Joint Continuous and Discrete Model Selection via Submodularity
This addresses model selection problems in machine learning where meaningful structure is specified in discrete spaces, offering an efficient solution framework, though it appears incremental as it extends existing submodular theory to handle specific problem classes.
The paper tackles the challenge of model selection with structure-promoting regularizers in discrete spaces, which often leads to nonconvex optimization problems, by connecting it to submodular function minimization and showing that a class of these problems can be solved exactly and efficiently with combined discrete and continuous optimization routines, validated numerically against state-of-the-art algorithms.
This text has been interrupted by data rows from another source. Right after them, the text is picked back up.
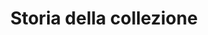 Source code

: ---
templateKey: history
title: Storia della collezione
it:
  title: Storia della collezione
  description: >
    La storia del Museo Civico di Nepi inizia negli anni '80 del secolo scorso con l'istituzione di un deposito per i beni culturali.
  textA: >
    La nascita di una prima raccolta di reperti provenienti dal territorio nepesino risale agli anni ’80 del secolo scorso, quando l’amministrazione comunale di Nepi, su sollecitazione della locale sede dell'Archeoclub, istituì un “deposito per i beni culturali” per conservare i materiali archeologici che minacciavano di essere dispersi o trafugati.
  textB: >
    Nel 1992, la Soprintendenza Archeologica per l'Etruria Meridionale, in collaborazione con il Comune di Nepi, realizzò la mostra 'le necropoli di Nepi'. Al termine dell’esposizione, parte dei materiali ritornarono nei magazzini statali, mentre altri contribuirono a costituire il primo allestimento del Museo Civico, aperto regolarmente al pubblico dal giugno del 1995 nella Sala Nobile del Palazzo Comunale. All'inizio del 1998 l'esposizione museale fu trasferita temporaneamente nei locali seminterrati del Palazzo Comunale; ciò comportò una revisione dell'allestimento, arricchito nel corso del tempo da reperti ceramici ricomposti attraverso un’accurata opera di restauro e da materiali lapidei recuperati all’interno della Rocca dei Borgia di Nepi.
  textC: >
    Nel 2003, a seguito della redazione di un nuovo progetto scientifico di allestimento, frutto della collaborazione fra la direzione del Museo e la Soprintendenza Archeologica, il Comune di Nepi diede l’avvio ai lavori di riqualificazione di ampi locali situati all’interno del palazzo storico adiacente al Palazzo Comunale. Grazie anche al concorso della Regione Lazio e della Provincia di Viterbo, dopo un lungo lavoro di riordino dei materiali ed il rientro a Nepi di importanti reperti archeologici provenienti dalle necropoli nepesine e dalla catacomba di Santa Savinilla, la nuova sede museale è inaugurata nella primavera del 2014.
en:
  title: History of our collection
  description: >
    The history of Civic Museum of Nepi begins in the 1980’s with the foundation of a deposit for cultural heritages.
  textA: >
    The first collection of archeological finds from Nepi’s territory dates back to the 1980’s, when the municipal administration, by request of the local Archeoclub branch, founded a “cultural heritages deposit” in order to preserve archeological finds which could have been lost or smuggled.
  textB: >
    In 1992 "Soprintendenza Archeologica per l'Etruria Meridionale" offices, in cooperation with the Municipality of Nepi, realized the “Nepi’s Necropolis” exhibition. At the end of the exhibition, some of the archeological finds returned to the State storehouses and others contributed to the formation of the first set-up of the Civic Museum of Nepi, which is open regularly to the public since June 1995 and located inside the Sala Nobile of the Municipal Palace of Nepi. At the beginning of 1996 the museum exhibition was moved temporarily in the subterranean rooms of the Municipal Palace and in this period the museum set-up was enriched with several ceramic and stony archeological finds recovered inside the Borgia’s Castle in Nepi.
  textC: >
    In 2003 a new scientific set-up project was developed by the museum’s direction in collaboration with the Soprintendenza Archeologica offices. Accordingly, the Municipality of Nepi started the renovation works of wide spaces inside an historical palace adjacent the Municipal Palace. Thanks to the collaboration with Regione Lazio and Provincia di Viterbo, after a long period of items reorganisation and the return of archeological finds from Nepi’s Necropolis and the Saint Savinilla’s Catacomb, the new museum location was finally inaugurated in spring 2014.
--- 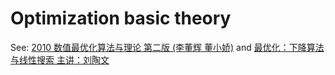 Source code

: # Optimization basic theory

See: [2010 数值最优化算法与理论 第二版 (李董辉 董小娇)]() and [最优化：下降算法与线性搜索 主讲：刘陶文](https://wenku.baidu.com/view/0c22aa5e10661ed9ad51f370.html)

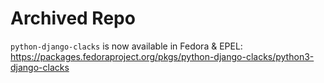 # Archived Repo

`python-django-clacks` is now available in Fedora & EPEL: <https://packages.fedoraproject.org/pkgs/python-django-clacks/python3-django-clacks>
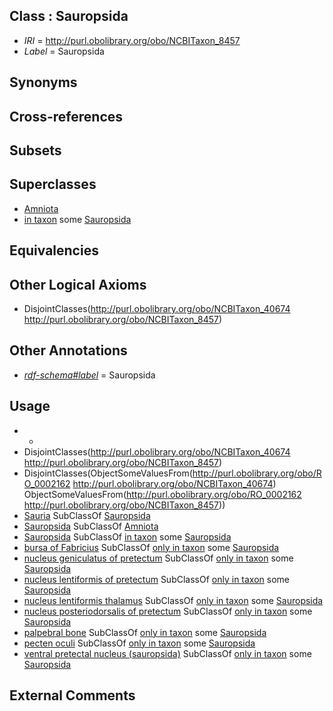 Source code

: 
## Class : Sauropsida

 * *IRI* = http://purl.obolibrary.org/obo/NCBITaxon_8457
 * *Label* = Sauropsida

## Synonyms


## Cross-references


## Subsets


## Superclasses

 * [Amniota](../../NCBITaxon/24/NCBITaxon_32524.md)
 * [in taxon](../../RO/62/RO_0002162.md) some [Sauropsida](../../NCBITaxon/57/NCBITaxon_8457.md)

## Equivalencies


## Other Logical Axioms

 * DisjointClasses(<http://purl.obolibrary.org/obo/NCBITaxon_40674> <http://purl.obolibrary.org/obo/NCBITaxon_8457>)

## Other Annotations

 * *[rdf-schema#label](../../el/rdf-schema#label.md)* = Sauropsida

## Usage

 * -
 * DisjointClasses(<http://purl.obolibrary.org/obo/NCBITaxon_40674> <http://purl.obolibrary.org/obo/NCBITaxon_8457>)
 * DisjointClasses(ObjectSomeValuesFrom(<http://purl.obolibrary.org/obo/RO_0002162> <http://purl.obolibrary.org/obo/NCBITaxon_40674>) ObjectSomeValuesFrom(<http://purl.obolibrary.org/obo/RO_0002162> <http://purl.obolibrary.org/obo/NCBITaxon_8457>))
 * [Sauria](../../NCBITaxon/61/NCBITaxon_32561.md) SubClassOf [Sauropsida](../../NCBITaxon/57/NCBITaxon_8457.md)
 * [Sauropsida](../../NCBITaxon/57/NCBITaxon_8457.md) SubClassOf [Amniota](../../NCBITaxon/24/NCBITaxon_32524.md)
 * [Sauropsida](../../NCBITaxon/57/NCBITaxon_8457.md) SubClassOf [in taxon](../../RO/62/RO_0002162.md) some [Sauropsida](../../NCBITaxon/57/NCBITaxon_8457.md)
 * [bursa of Fabricius](../../UBERON/03/UBERON_0003903.md) SubClassOf [only in taxon](../../RO/60/RO_0002160.md) some [Sauropsida](../../NCBITaxon/57/NCBITaxon_8457.md)
 * [nucleus geniculatus of pretectum](../../UBERON/80/UBERON_0035580.md) SubClassOf [only in taxon](../../RO/60/RO_0002160.md) some [Sauropsida](../../NCBITaxon/57/NCBITaxon_8457.md)
 * [nucleus lentiformis of pretectum](../../UBERON/81/UBERON_0035581.md) SubClassOf [only in taxon](../../RO/60/RO_0002160.md) some [Sauropsida](../../NCBITaxon/57/NCBITaxon_8457.md)
 * [nucleus lentiformis thalamus](../../UBERON/83/UBERON_0035583.md) SubClassOf [only in taxon](../../RO/60/RO_0002160.md) some [Sauropsida](../../NCBITaxon/57/NCBITaxon_8457.md)
 * [nucleus posteriodorsalis of pretectum](../../UBERON/82/UBERON_0035582.md) SubClassOf [only in taxon](../../RO/60/RO_0002160.md) some [Sauropsida](../../NCBITaxon/57/NCBITaxon_8457.md)
 * [palpebral bone](../../UBERON/09/UBERON_0010309.md) SubClassOf [only in taxon](../../RO/60/RO_0002160.md) some [Sauropsida](../../NCBITaxon/57/NCBITaxon_8457.md)
 * [pecten oculi](../../UBERON/22/UBERON_0007622.md) SubClassOf [only in taxon](../../RO/60/RO_0002160.md) some [Sauropsida](../../NCBITaxon/57/NCBITaxon_8457.md)
 * [ventral pretectal nucleus (sauropsida)](../../UBERON/84/UBERON_0035584.md) SubClassOf [only in taxon](../../RO/60/RO_0002160.md) some [Sauropsida](../../NCBITaxon/57/NCBITaxon_8457.md)

## External Comments

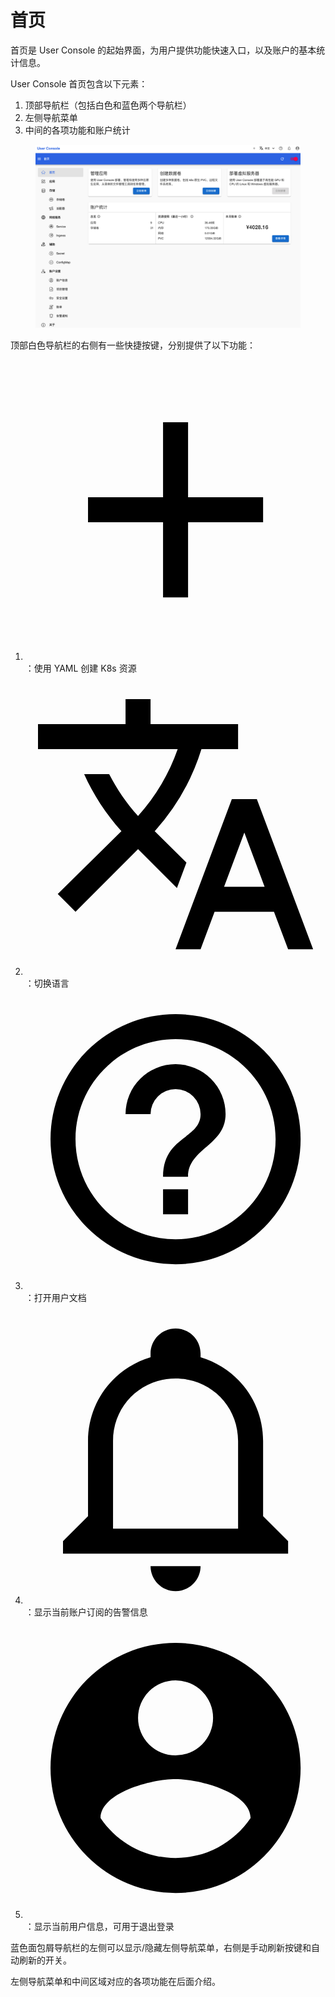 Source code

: # 首页

首页是 User Console 的起始界面，为用户提供功能快速入口，以及账户的基本统计信息。

User Console 首页包含以下元素：

1. 顶部导航栏（包括白色和蓝色两个导航栏）
1. 左侧导航菜单
1. 中间的各项功能和账户统计

<figure class="screenshot">
  <img alt="homepage" src="../assets/guide/homepage.png" />
</figure>

顶部白色导航栏的右侧有一些快捷按键，分别提供了以下功能：

1. <span class="twemoji"><svg xmlns="http://www.w3.org/2000/svg" viewBox="0 0 24 24"><path d="M19 13h-6v6h-2v-6H5v-2h6V5h2v6h6v2Z"/></svg></span>：使用 YAML 创建 K8s 资源
1. <span class="twemoji"><svg xmlns="http://www.w3.org/2000/svg" viewBox="0 0 24 24"><path d="m12.87 15.07-2.54-2.51.03-.03A17.52 17.52 0 0 0 14.07 6H17V4h-7V2H8v2H1v2h11.17C11.5 7.92 10.44 9.75 9 11.35 8.07 10.32 7.3 9.19 6.69 8h-2c.73 1.63 1.73 3.17 2.98 4.56l-5.09 5.02L4 19l5-5 3.11 3.11.76-2.04M18.5 10h-2L12 22h2l1.12-3h4.75L21 22h2l-4.5-12m-2.62 7 1.62-4.33L19.12 17h-3.24Z"/></svg></span>：切换语言
1. <span class="twemoji"><svg xmlns="http://www.w3.org/2000/svg" viewBox="0 0 24 24"><path d="M11 18h2v-2h-2v2m1-16A10 10 0 0 0 2 12a10 10 0 0 0 10 10 10 10 0 0 0 10-10A10 10 0 0 0 12 2m0 18c-4.41 0-8-3.59-8-8s3.59-8 8-8 8 3.59 8 8-3.59 8-8 8m0-14a4 4 0 0 0-4 4h2a2 2 0 0 1 2-2 2 2 0 0 1 2 2c0 2-3 1.75-3 5h2c0-2.25 3-2.5 3-5a4 4 0 0 0-4-4Z"/></svg></span>：打开用户文档
1. <span class="twemoji"><svg xmlns="http://www.w3.org/2000/svg" viewBox="0 0 24 24"><path d="M10 21h4c0 1.1-.9 2-2 2s-2-.9-2-2m11-2v1H3v-1l2-2v-6c0-3.1 2-5.8 5-6.7V4c0-1.1.9-2 2-2s2 .9 2 2v.3c3 .9 5 3.6 5 6.7v6l2 2m-4-8c0-2.8-2.2-5-5-5s-5 2.2-5 5v7h10v-7Z"/></svg></span>：显示当前账户订阅的告警信息
1. <span class="twemoji"><svg xmlns="http://www.w3.org/2000/svg" viewBox="0 0 24 24"><path d="M12 19.2c-2.5 0-4.71-1.28-6-3.2.03-2 4-3.1 6-3.1s5.97 1.1 6 3.1a7.232 7.232 0 0 1-6 3.2M12 5a3 3 0 0 1 3 3 3 3 0 0 1-3 3 3 3 0 0 1-3-3 3 3 0 0 1 3-3m0-3A10 10 0 0 0 2 12a10 10 0 0 0 10 10 10 10 0 0 0 10-10c0-5.53-4.5-10-10-10Z"/></svg></span>：显示当前用户信息，可用于退出登录

蓝色面包屑导航栏的左侧可以显示/隐藏左侧导航菜单，右侧是手动刷新按键和自动刷新的开关。

左侧导航菜单和中间区域对应的各项功能在后面介绍。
In model selection problems for machine learning, the desire for a well-performing model with meaningful structure is typically expressed through a regularized optimization problem. In many scenarios, however, the meaningful structure is specified in some discrete space, leading to difficult nonconvex optimization problems. In this paper, we connect the model selection problem with structure-promoting regularizers to submodular function minimization with continuous and discrete arguments. In particular, we leverage the theory of submodular functions to identify a class of these problems that can be solved exactly and efficiently with an agnostic combination of discrete and continuous optimization routines. We show how simple continuous or discrete constraints can also be handled for certain problem classes and extend these ideas to a robust optimization framework. We also show how some problems outside of this class can be embedded within the class, further extending the class of problems our framework can accommodate. Finally, we numerically validate our theoretical results with several proof-of-concept examples with synthetic and real-world data, comparing against state-of-the-art algorithms.